2. Integer promotion in C is a rule which tries to promote all smaller-than-int operands into a (signed) int, if they fit. This means that your smaller unsigned variables (uint8_t or uint16_t) will be treated as an int during operations:

   uint8_t x = 1;
   uint8_t y = 2;
   
   // this will produce a warning, because the 
   // result of `x + y` is an `int`, and you're
   // placing it into a `uint8_t` without explicitly
   // casting:
   
   uint8_t result = x + y;
   

   At the same time, by using smaller types, you haven't probably gained anything in terms of performance, because compilers usually choose int to match the word size of the target architecture, so CPU registers won't really care if you are using anything smaller.

Obviously, this doesn't mean you will waste space in struct fields on 32-bit ints, if all you need is a uint8_t.

Answer 7

Regarding the signed/unsigned thing: Remember that unsigned arithmetic has totally different semantics compared to signed arithmetic. Unsigned arithmetic is mod 2^n (where n is the number of bits of your unsigned type). However, such an arithmetic is often undesired and it is better to handle an overflow as error.

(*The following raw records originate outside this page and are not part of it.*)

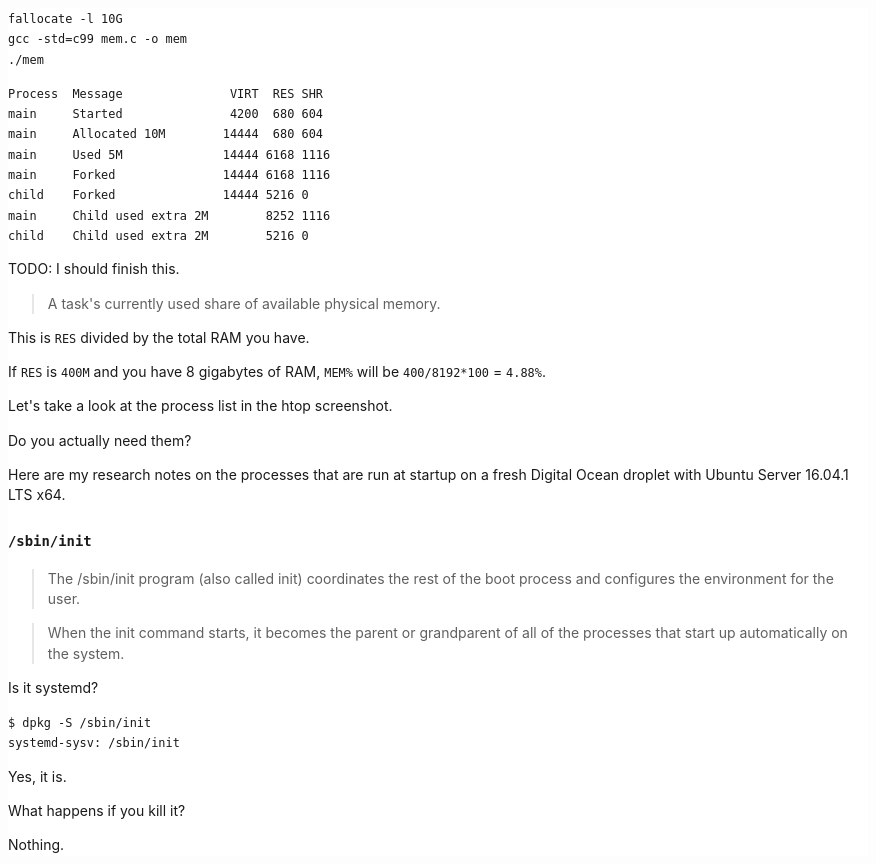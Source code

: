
 ```
fallocate -l 10G
gcc -std=c99 mem.c -o mem
./mem

```

```
Process  Message               VIRT  RES SHR
main     Started               4200  680 604
main     Allocated 10M        14444  680 604
main     Used 5M              14444 6168 1116
main     Forked               14444 6168 1116
child    Forked               14444 5216 0
main     Child used extra 2M        8252 1116
child    Child used extra 2M        5216 0

```

TODO: I should finish this.

> A task's currently used share of available physical memory.
> 

This is `RES` divided by the total RAM you have.

If `RES` is `400M` and you have 8 gigabytes of RAM, `MEM%` will be `400/8192*100` = `4.88%`.

Let's take a look at the process list in the htop screenshot.

Do you actually need them?

Here are my research notes on the processes that are run at startup on a fresh Digital Ocean droplet with Ubuntu Server 16.04.1 LTS x64.

### `/sbin/init`

> The /sbin/init program (also called init) coordinates the rest of the boot process and configures the environment for the user.
> 

> When the init command starts, it becomes the parent or grandparent of all of the processes that start up automatically on the system.
> 

Is it systemd?

```
$ dpkg -S /sbin/init
systemd-sysv: /sbin/init

```

Yes, it is.

What happens if you kill it?

Nothing.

As far as C++ is concerned also note that there exist some regret in the standards committee about using unsigned data types all over the standard library. See this video at 9:50, 42:40, 1:02:50.

Answer 8

signed vs. unsigned or 16-bits vs. 32-bits are only few cases of specifying exact boundaries for integer variables.

C has no way to specify these boundaries, like in Ada:

subtype My_Index is Integer range 2 .. 7;

In C, int, short, char, long, unsigned, are only a convenient way for optimizing storage size. They are not intended to carry a strict semantic.